Послали нас как-то осенью капусту рубить. Сыро, ботинки протекают, ноги мерзнут. Бригадир постучал по моей спине и поставил рядом валенки с галошами. Приметил, видно, мое обмундирование. Валенки отстоялись на припечке, прямо горячие стали. Какое счастье! Впервые север обогрел мои ноги. Ведь невыносимо вытаскиваться из теплоты в подсушенные, но дырявые ботинки. Они выжаривались, однако воду на мокрой улице впускали сразу… Тяжко было иногородцу. Судьба и время не щадили. Так казалось мне тогда, казалось, что я никогда не отогреюсь.

А в институте – блаженство. Предмет "мастерство киноактера", конечно, волшебный, открывающий неторопливо мир литературы, искусства, истории. Скорее в Москву – в институт!- вопила душа в конце августа. А потом еще один зов: в Краснодон, на съемки фильма "Молодая гвардия"!

Когда человек уезжает, то всю дорогу живет еще той жизнью, которая осталась позади.

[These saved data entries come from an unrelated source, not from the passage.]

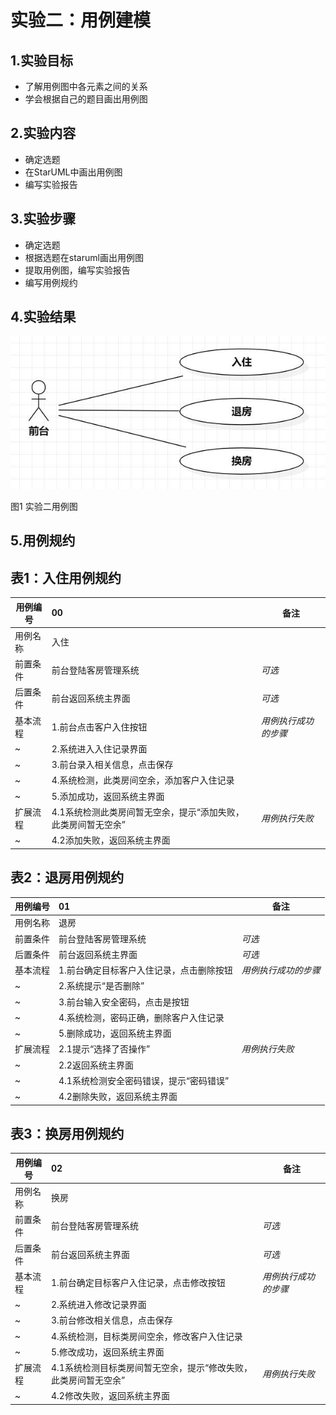 # 实验二：用例建模 

## 1.实验目标
- 了解用例图中各元素之间的关系
- 学会根据自己的题目画出用例图
## 2.实验内容
- 确定选题
- 在StarUML中画出用例图
- 编写实验报告
## 3.实验步骤
- 确定选题
- 根据选题在staruml画出用例图
- 提取用例图，编写实验报告
- 编写用例规约
## 4.实验结果

![实验二用例图](./lab2.jpg)

图1 实验二用例图


## 5.用例规约
## 表1：入住用例规约

用例编号  | 00 | 备注  
-|:-|-  
用例名称  | 入住  |   
前置条件  | 前台登陆客房管理系统     | *可选*   
后置条件  | 前台返回系统主界面     | *可选*   
基本流程  | 1.前台点击客户入住按钮  |*用例执行成功的步骤*    
~| 2.系统进入入住记录界面  |   
~| 3.前台录入相关信息，点击保存   |   
~| 4.系统检测，此类房间空余，添加客户入住记录   |   
~| 5.添加成功，返回系统主界面   |  
扩展流程  | 4.1系统检测此类房间暂无空余，提示“添加失败，此类房间暂无空余”   |*用例执行失败*    
~| 4.2添加失败，返回系统主界面   |  



## 表2：退房用例规约

用例编号  | 01 | 备注  
-|:-|-  
用例名称  | 退房  |   
前置条件  | 前台登陆客房管理系统     | *可选*   
后置条件  | 前台返回系统主界面     | *可选*   
基本流程  | 1.前台确定目标客户入住记录，点击删除按钮  |*用例执行成功的步骤*    
~| 2.系统提示“是否删除”  |   
~| 3.前台输入安全密码，点击是按钮   |   
~| 4.系统检测，密码正确，删除客户入住记录   |   
~| 5.删除成功，返回系统主界面   |  
扩展流程  | 2.1提示“选择了否操作”  |*用例执行失败* 
~| 2.2返回系统主界面   | 
~| 4.1系统检测安全密码错误，提示“密码错误”  |    
~| 4.2删除失败，返回系统主界面   |  




## 表3：换房用例规约

用例编号  | 02 | 备注  
-|:-|-  
用例名称  | 换房  |   
前置条件  | 前台登陆客房管理系统     | *可选*   
后置条件  | 前台返回系统主界面     | *可选*   
基本流程  | 1.前台确定目标客户入住记录，点击修改按钮  |*用例执行成功的步骤*    
~| 2.系统进入修改记录界面  |   
~| 3.前台修改相关信息，点击保存   |   
~| 4.系统检测，目标类房间空余，修改客户入住记录   |   
~| 5.修改成功，返回系统主界面   |  
扩展流程  | 4.1系统检测目标类房间暂无空余，提示“修改失败，此类房间暂无空余”   |*用例执行失败*    
~| 4.2修改失败，返回系统主界面   |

Нам обычно задавали на лето прочитать какое-нибудь произведение из классики и запомнить интересные случаи из жизни. На особых занятиях мы рассказывали их всему курсу. Меня же всегда тянуло встать и поведать о своем с мизансценой, то есть с помощью жестов и мимики. Летом, бывало, лежу, смотрю в небо и смеюсь, как представлю, что рассказываю студентам и педагогу обо всем, что произошло. Много чего было за лето!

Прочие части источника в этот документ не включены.